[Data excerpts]
# # #

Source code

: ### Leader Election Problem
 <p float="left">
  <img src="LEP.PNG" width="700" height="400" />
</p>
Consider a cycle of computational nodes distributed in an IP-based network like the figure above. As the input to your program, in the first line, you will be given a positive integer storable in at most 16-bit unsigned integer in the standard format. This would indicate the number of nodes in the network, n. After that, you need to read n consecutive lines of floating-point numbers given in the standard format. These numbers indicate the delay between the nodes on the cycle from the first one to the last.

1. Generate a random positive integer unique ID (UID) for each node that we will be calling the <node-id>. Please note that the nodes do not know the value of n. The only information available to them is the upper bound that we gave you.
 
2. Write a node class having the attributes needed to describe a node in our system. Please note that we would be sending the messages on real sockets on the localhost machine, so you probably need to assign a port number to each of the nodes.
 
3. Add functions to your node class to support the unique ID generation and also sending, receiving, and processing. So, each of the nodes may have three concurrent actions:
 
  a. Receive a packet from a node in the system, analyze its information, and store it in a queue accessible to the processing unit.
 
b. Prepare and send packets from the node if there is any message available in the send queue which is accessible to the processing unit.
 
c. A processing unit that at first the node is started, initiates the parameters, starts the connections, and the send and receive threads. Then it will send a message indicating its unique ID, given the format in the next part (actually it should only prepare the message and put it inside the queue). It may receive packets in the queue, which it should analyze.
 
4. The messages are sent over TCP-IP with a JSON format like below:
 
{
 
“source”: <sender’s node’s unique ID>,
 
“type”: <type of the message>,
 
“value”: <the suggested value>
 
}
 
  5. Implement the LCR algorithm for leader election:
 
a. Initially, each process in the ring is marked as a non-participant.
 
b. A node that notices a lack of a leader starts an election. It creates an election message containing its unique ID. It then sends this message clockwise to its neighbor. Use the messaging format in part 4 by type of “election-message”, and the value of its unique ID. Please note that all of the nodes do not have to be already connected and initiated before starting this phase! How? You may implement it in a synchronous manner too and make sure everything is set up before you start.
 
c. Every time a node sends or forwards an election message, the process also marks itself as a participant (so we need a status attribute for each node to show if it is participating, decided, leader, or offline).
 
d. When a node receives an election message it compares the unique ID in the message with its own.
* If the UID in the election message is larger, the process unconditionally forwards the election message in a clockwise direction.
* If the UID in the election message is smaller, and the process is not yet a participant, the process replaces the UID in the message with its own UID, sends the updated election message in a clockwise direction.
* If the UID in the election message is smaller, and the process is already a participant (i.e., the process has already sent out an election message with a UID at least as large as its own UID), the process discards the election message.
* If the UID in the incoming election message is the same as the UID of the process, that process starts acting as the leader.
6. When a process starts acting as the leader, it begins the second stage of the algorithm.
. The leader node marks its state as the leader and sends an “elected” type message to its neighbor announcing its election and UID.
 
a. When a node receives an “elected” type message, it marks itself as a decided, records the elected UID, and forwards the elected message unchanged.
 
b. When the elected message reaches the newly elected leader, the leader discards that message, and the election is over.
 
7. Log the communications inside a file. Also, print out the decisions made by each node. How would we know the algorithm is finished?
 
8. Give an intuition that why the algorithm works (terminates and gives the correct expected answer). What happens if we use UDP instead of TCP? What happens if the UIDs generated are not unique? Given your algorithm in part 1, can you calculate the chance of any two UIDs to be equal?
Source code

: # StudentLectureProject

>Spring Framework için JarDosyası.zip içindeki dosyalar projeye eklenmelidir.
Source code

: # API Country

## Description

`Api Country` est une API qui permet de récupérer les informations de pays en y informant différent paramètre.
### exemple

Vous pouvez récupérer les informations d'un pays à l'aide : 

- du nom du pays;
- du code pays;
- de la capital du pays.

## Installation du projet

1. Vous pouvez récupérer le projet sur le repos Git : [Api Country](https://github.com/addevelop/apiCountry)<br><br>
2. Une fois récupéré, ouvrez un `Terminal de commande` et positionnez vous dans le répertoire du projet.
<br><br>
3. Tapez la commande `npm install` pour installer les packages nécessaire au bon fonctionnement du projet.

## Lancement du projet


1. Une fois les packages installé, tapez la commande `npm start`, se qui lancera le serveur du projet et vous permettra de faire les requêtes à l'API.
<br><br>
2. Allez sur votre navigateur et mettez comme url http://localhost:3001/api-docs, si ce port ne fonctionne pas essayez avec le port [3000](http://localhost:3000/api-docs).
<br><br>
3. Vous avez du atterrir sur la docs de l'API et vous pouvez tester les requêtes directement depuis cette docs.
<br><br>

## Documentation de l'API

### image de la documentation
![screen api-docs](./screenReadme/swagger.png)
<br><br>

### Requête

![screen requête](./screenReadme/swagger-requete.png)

# # #

**ACTIVITY**
The reply should consist of the records, reproduced exactly.

**WRITTEN SOLUTION**
Source code

: ### Leader Election Problem
 <p float="left">
  <img src="LEP.PNG" width="700" height="400" />
</p>
Consider a cycle of computational nodes distributed in an IP-based network like the figure above. As the input to your program, in the first line, you will be given a positive integer storable in at most 16-bit unsigned integer in the standard format. This would indicate the number of nodes in the network, n. After that, you need to read n consecutive lines of floating-point numbers given in the standard format. These numbers indicate the delay between the nodes on the cycle from the first one to the last.

1. Generate a random positive integer unique ID (UID) for each node that we will be calling the <node-id>. Please note that the nodes do not know the value of n. The only information available to them is the upper bound that we gave you.
 
2. Write a node class having the attributes needed to describe a node in our system. Please note that we would be sending the messages on real sockets on the localhost machine, so you probably need to assign a port number to each of the nodes.
 
3. Add functions to your node class to support the unique ID generation and also sending, receiving, and processing. So, each of the nodes may have three concurrent actions:
 
  a. Receive a packet from a node in the system, analyze its information, and store it in a queue accessible to the processing unit.
 
b. Prepare and send packets from the node if there is any message available in the send queue which is accessible to the processing unit.
 
c. A processing unit that at first the node is started, initiates the parameters, starts the connections, and the send and receive threads. Then it will send a message indicating its unique ID, given the format in the next part (actually it should only prepare the message and put it inside the queue). It may receive packets in the queue, which it should analyze.
 
4. The messages are sent over TCP-IP with a JSON format like below:
 
{
 
“source”: <sender’s node’s unique ID>,
 
“type”: <type of the message>,
 
“value”: <the suggested value>
 
}
 
  5. Implement the LCR algorithm for leader election:
 
a. Initially, each process in the ring is marked as a non-participant.
 
b. A node that notices a lack of a leader starts an election. It creates an election message containing its unique ID. It then sends this message clockwise to its neighbor. Use the messaging format in part 4 by type of “election-message”, and the value of its unique ID. Please note that all of the nodes do not have to be already connected and initiated before starting this phase! How? You may implement it in a synchronous manner too and make sure everything is set up before you start.
 
c. Every time a node sends or forwards an election message, the process also marks itself as a participant (so we need a status attribute for each node to show if it is participating, decided, leader, or offline).
 
d. When a node receives an election message it compares the unique ID in the message with its own.
* If the UID in the election message is larger, the process unconditionally forwards the election message in a clockwise direction.
* If the UID in the election message is smaller, and the process is not yet a participant, the process replaces the UID in the message with its own UID, sends the updated election message in a clockwise direction.
* If the UID in the election message is smaller, and the process is already a participant (i.e., the process has already sent out an election message with a UID at least as large as its own UID), the process discards the election message.
* If the UID in the incoming election message is the same as the UID of the process, that process starts acting as the leader.
6. When a process starts acting as the leader, it begins the second stage of the algorithm.
. The leader node marks its state as the leader and sends an “elected” type message to its neighbor announcing its election and UID.
 
a. When a node receives an “elected” type message, it marks itself as a decided, records the elected UID, and forwards the elected message unchanged.
 
b. When the elected message reaches the newly elected leader, the leader discards that message, and the election is over.
 
7. Log the communications inside a file. Also, print out the decisions made by each node. How would we know the algorithm is finished?
 
8. Give an intuition that why the algorithm works (terminates and gives the correct expected answer). What happens if we use UDP instead of TCP? What happens if the UIDs generated are not unique? Given your algorithm in part 1, can you calculate the chance of any two UIDs to be equal?
Source code

: # StudentLectureProject

>Spring Framework için JarDosyası.zip içindeki dosyalar projeye eklenmelidir.
Source code

: # API Country

## Description

`Api Country` est une API qui permet de récupérer les informations de pays en y informant différent paramètre.
### exemple

Vous pouvez récupérer les informations d'un pays à l'aide : 

- du nom du pays;
- du code pays;
- de la capital du pays.

## Installation du projet

1. Vous pouvez récupérer le projet sur le repos Git : [Api Country](https://github.com/addevelop/apiCountry)<br><br>
2. Une fois récupéré, ouvrez un `Terminal de commande` et positionnez vous dans le répertoire du projet.
<br><br>
3. Tapez la commande `npm install` pour installer les packages nécessaire au bon fonctionnement du projet.

## Lancement du projet


1. Une fois les packages installé, tapez la commande `npm start`, se qui lancera le serveur du projet et vous permettra de faire les requêtes à l'API.
<br><br>
2. Allez sur votre navigateur et mettez comme url http://localhost:3001/api-docs, si ce port ne fonctionne pas essayez avec le port [3000](http://localhost:3000/api-docs).
<br><br>
3. Vous avez du atterrir sur la docs de l'API et vous pouvez tester les requêtes directement depuis cette docs.
<br><br>

## Documentation de l'API

### image de la documentation
![screen api-docs](./screenReadme/swagger.png)
<br><br>

### Requête

![screen requête](./screenReadme/swagger-requete.png)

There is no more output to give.